Именно это обстоятельство, а также упомянутые выше ее юность и нежность постепенно останавливали на ней наш кровожадный блуждающий взгляд. Кому-то из нас она вдруг что-то рассказывала, чаще какими-то обрывками, из своего аульного младенчества, скажем, и обрывки эти почему-то застревали в голове. Много писала, но никогда никому ничего не читала, рукописей не выкидывала, прятала, будто впрок. В пустом летнем общежитии однажды занялась живописью — без устали покрывала маслом внушительные по размерам холсты. И тоже никому не показывала. Опять стеснялась. Но не дилетантствовала. Законченные холсты тщательно сушила, обматывала тряпками, связывала в кипы, складывала за кроватью. Тоже, наверное, на потом.

Где они сейчас?

Ее молчаливость, застенчивость завораживали, обещая тайну. К ней потянулись с задушевными разговорами. Тут она тоже больше отмалчивалась, внимательно глядела и понимала. Это всегда по глазам видно, понимает что-нибудь человек в душевной жизни или нет. Динара понимала.


Фото — Динара Асанова


Что она понимала? Как?

Однажды, тоже летом, в общежитии по какому-то странному стечению обстоятельств остались жить мы вчетвером: Дика, я, Слава Говорухин, Коля Губенко. Днем каждый занимался своими делами, виделись редко; иногда звездным вечером, как в деревне, высаживались на лавке рядком. Ни о чем серьезном, конечно же, не говорили. Валяли дурака кто как мог. Все, кроме Дики, могли это делать хорошо. Дика «валять дурака» совсем не умела. Сидела тихо, как на чужой свадьбе. Но чужой никому не была. Когда она вставала, собиралась уходить, мы тянули ее за юбку — посиди.

Зачем?

Тем летом первой засобиралась домой, во Фрунзе, Дика. Я взялся проводить ее до автобуса. Собственно, вещей никаких и не было у нее, но были тюки с холстами. Я доволок тюки до площади Революции. Оттуда отправлялись тогда в Домодедово аэрофлотовские ЗИЛы. Мы попрощались, но, завозившись с устройством тюков, я каким-то образом оказался внутри автобуса. Когда тюки устроили, автобус уже ехал. Останавливать водителя я не стал, да вдруг почувствовал, что вылезать мне и не хочется. Ехали час в сизых августовских сумерках, сказали, может быть, двадцать слов, но, когда въехали на летное поле, чувство было такое, что мы наконец-то поговорили, так сказать, поведали друг другу все, что было на душе. Потом я втащил тюки в самолет, опять полез в автобус, теперь был в нем совсем один, стемнело, выступили звезды, трап откатили, но дверь в самолет отчего-то не закрывали. Внутри самолета горел желтый электрический свет, в электрическом проеме стояла Дика. Ощущение было странное, как на вокзале. Так постояли мы друг против друга довольно долго и опять, естественно, молча. Потом захлопнули самолетную дверь, зарычали моторы, наш зиловский потерялся в их громоподобном вое, поехали в разные стороны: самолет — на взлетную полосу, мы — назад, в Москву. Издали я видел, как он взлетел. Потом долго ехал в пустом автобусе, глядел в окно на синие туманные леса, луга, перелески, иногда задирал голову к звездному небу, вроде различал самолетные огни — высоко-высоко, думал: «Вон Дика летит», потом оказывалось, нет, не самолет. Маленькая дрожащая звезда…

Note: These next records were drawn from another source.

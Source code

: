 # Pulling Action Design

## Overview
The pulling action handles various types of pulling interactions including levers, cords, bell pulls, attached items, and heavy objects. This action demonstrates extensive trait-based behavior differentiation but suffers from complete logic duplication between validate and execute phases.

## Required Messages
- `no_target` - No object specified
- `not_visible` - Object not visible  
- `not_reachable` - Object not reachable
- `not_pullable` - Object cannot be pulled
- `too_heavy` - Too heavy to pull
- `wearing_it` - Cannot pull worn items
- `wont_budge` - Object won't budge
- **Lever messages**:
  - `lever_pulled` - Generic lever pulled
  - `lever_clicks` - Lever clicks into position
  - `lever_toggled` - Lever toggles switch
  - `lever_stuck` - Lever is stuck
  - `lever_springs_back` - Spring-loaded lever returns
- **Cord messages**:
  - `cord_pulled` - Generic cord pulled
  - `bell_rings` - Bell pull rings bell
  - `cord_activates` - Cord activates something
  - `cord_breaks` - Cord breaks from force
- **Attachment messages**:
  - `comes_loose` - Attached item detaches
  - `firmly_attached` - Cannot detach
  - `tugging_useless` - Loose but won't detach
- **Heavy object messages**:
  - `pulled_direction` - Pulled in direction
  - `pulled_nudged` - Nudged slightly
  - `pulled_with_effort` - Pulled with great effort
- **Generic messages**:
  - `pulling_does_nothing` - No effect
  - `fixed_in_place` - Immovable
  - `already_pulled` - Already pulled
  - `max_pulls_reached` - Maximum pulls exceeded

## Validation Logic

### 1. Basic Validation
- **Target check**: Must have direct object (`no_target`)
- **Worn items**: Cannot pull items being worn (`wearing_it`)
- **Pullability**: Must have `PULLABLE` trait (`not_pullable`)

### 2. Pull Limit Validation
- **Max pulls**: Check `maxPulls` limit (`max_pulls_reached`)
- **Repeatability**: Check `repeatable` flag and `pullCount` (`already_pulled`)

Больше мы вдвоем не виделись. Сначала я узнал, что она живет в Красной Пахре, часто бывает у Ахмадулиной. Чуть ли не дружат. Потом мне сказали, она в Ленинграде — снимает Визбора. Я изумился светскости новых Дикиньтх знакомств. Потом прислал письмо Юра Клепиков — спрашивал, кто такая Динара Асанова, вроде ей отдают сценарий «Не болит голова у дятла». Мы с Юрой были к тому времени уже довольно хорошо знакомы. Я написал ему все, что знал, как думал, по правде. Потом посмотрел картину. Картина показалась мне превосходной. «Вот он когда начинается Дикин „впрок"…» — подумал я.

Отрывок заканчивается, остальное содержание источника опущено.